--- Given data ---

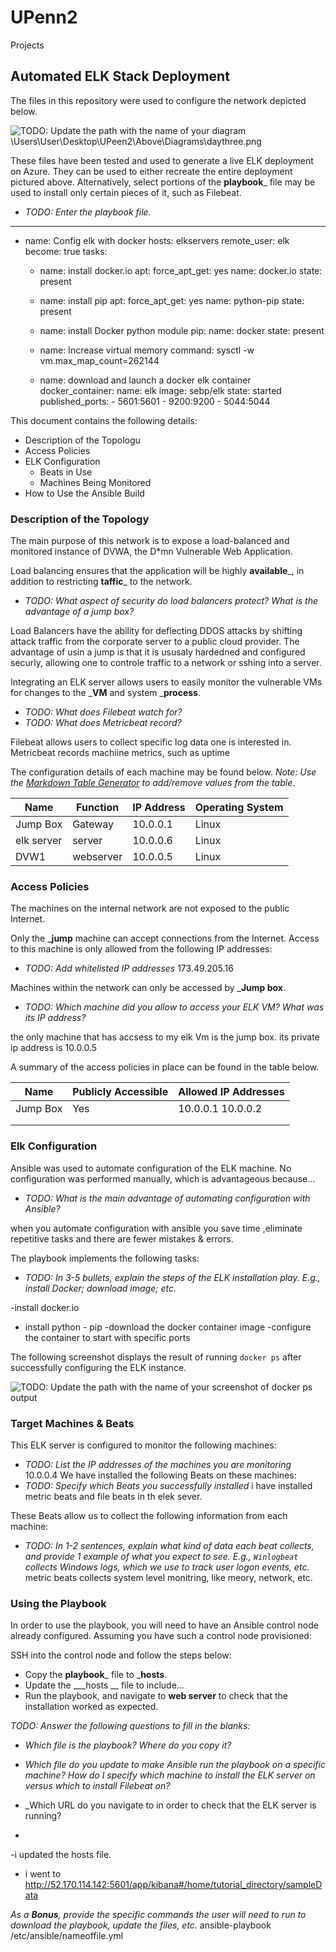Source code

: # UPenn2
Projects
## Automated ELK Stack Deployment

The files in this repository were used to configure the network depicted below.

![TODO: Update the path with the name of your diagram](Images/diagram_filename.png)
\Users\User\Desktop\UPeen2\Above\Diagrams\daythree.png

These files have been tested and used to generate a live ELK deployment on Azure. They can be used to either recreate the entire deployment pictured above. Alternatively, select portions of the __playbook___ file may be used to install only certain pieces of it, such as Filebeat.

  - _TODO: Enter the playbook file._
---
- name: Config elk with docker
  hosts: elkservers
  remote_user: elk
  become: true
  tasks:

  - name: install docker.io
    apt:
      force_apt_get: yes
      name: docker.io
      state: present

  - name: install pip
    apt:
      force_apt_get: yes
      name: python-pip
      state: present

  - name: install Docker python module
    pip:
      name: docker
      state: present

  - name: Increase virtual memory
    command: sysctl -w vm.max_map_count=262144

  - name: download and launch a docker elk container
    docker_container:
      name: elk
      image: sebp/elk
      state: started
      published_ports:
        - 5601:5601
        - 9200:9200
        - 5044:5044

This document contains the following details:
- Description of the Topologu
- Access Policies
- ELK Configuration
  - Beats in Use
  - Machines Being Monitored
- How to Use the Ansible Build


### Description of the Topology

The main purpose of this network is to expose a load-balanced and monitored instance of DVWA, the D*mn Vulnerable Web Application.

Load balancing ensures that the application will be highly __available___, in addition to restricting __taffic___ to the network.
- _TODO: What aspect of security do load balancers protect? What is the advantage of a jump box?_

Load Balancers have the ability for deflecting DDOS attacks by shifting attack traffic from the corporate server to a public cloud provider.
The advantage of usin a jump is that it is ususaly hardedned and configured securly, allowing one to controle traffic to a network or sshing into a server.

Integrating an ELK server allows users to easily monitor the vulnerable VMs for changes to the ___VM__ and system ___process__.
- _TODO: What does Filebeat watch for?_
- _TODO: What does Metricbeat record?_

Filebeat allows users to collect specific log data one is interested in.
Metricbeat records machiine metrics, such as uptime



The configuration details of each machine may be found below.
_Note: Use the [Markdown Table Generator](http://www.tablesgenerator.com/markdown_tables) to add/remove values from the table_.

| Name     | Function | IP Address | Operating System |
|----------|----------|------------|------------------|
| Jump Box | Gateway  | 10.0.0.1   | Linux            |
| elk server| server  | 10.0.0.6   | Linux            |
| DVW1     | webserver| 10.0.0.5   | Linux            |


### Access Policies

The machines on the internal network are not exposed to the public Internet. 

Only the ___jump__ machine can accept connections from the Internet. Access to this machine is only allowed from the following IP addresses:
- _TODO: Add whitelisted IP addresses_
173.49.205.16

Machines within the network can only be accessed by ___Jump box__.
- _TODO: Which machine did you allow to access your ELK VM? What was its IP address?_


the only machine that has accsess to my elk Vm is the jump box. its private ip address is 10.0.0.5 


A summary of the access policies in place can be found in the table below.

| Name     | Publicly Accessible | Allowed IP Addresses |
|----------|---------------------|----------------------|
| Jump Box | Yes                 | 10.0.0.1 10.0.0.2    |
|          |                     |                      |
|          |                     |                      |

### Elk Configuration

Ansible was used to automate configuration of the ELK machine. No configuration was performed manually, which is advantageous because...
- _TODO: What is the main advantage of automating configuration with Ansible?_

when you automate configuration with ansible you save time ,eliminate repetitive tasks and there are fewer mistakes & errors.


The playbook implements the following tasks:
- _TODO: In 3-5 bullets, explain the steps of the ELK installation play. E.g., install Docker; download image; etc._

-install docker.io 
- install python - pip
-download the docker container image
-configure the container to start with specific ports


The following screenshot displays the result of running `docker ps` after successfully configuring the ELK instance.

![TODO: Update the path with the name of your screenshot of docker ps output](Images/docker_ps_output.png)

### Target Machines & Beats
This ELK server is configured to monitor the following machines:
- _TODO: List the IP addresses of the machines you are monitoring_
10.0.0.4
We have installed the following Beats on these machines:
- _TODO: Specify which Beats you successfully installed_
i have installed metric beats and file beats in th elek sever.

These Beats allow us to collect the following information from each machine:
- _TODO: In 1-2 sentences, explain what kind of data each beat collects, and provide 1 example of what you expect to see. E.g., `Winlogbeat` collects Windows logs, which we use to track user logon events, etc._
metric beats collects system level monitring, like meory, network, etc.
### Using the Playbook
In order to use the playbook, you will need to have an Ansible control node already configured. Assuming you have such a control node provisioned: 

SSH into the control node and follow the steps below:
- Copy the __playbook___ file to ___hosts__.
- Update the ___hosts __ file to include...
- Run the playbook, and navigate to __web server__ to check that the installation worked as expected.

_TODO: Answer the following questions to fill in the blanks:_
- _Which file is the playbook? Where do you copy it?_
- _Which file do you update to make Ansible run the playbook on a specific machine? How do I specify which machine to install the ELK server on versus which to install Filebeat on?_
- _Which URL do you navigate to in order to check that the ELK server is running?

-
-i updated the hosts file.
- i went to http://52.170.114.142:5601/app/kibana#/home/tutorial_directory/sampleData


_As a **Bonus**, provide the specific commands the user will need to run to download the playbook, update the files, etc._
ansible-playbook /etc/ansible/nameoffile.yml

--- Your goal ---
Copy exactly, and only, the lines from the one containing "- i went to" through the last line of the listing.

--- Response for this exercise ---
- i went to http://52.170.114.142:5601/app/kibana#/home/tutorial_directory/sampleData


_As a **Bonus**, provide the specific commands the user will need to run to download the playbook, update the files, etc._
ansible-playbook /etc/ansible/nameoffile.yml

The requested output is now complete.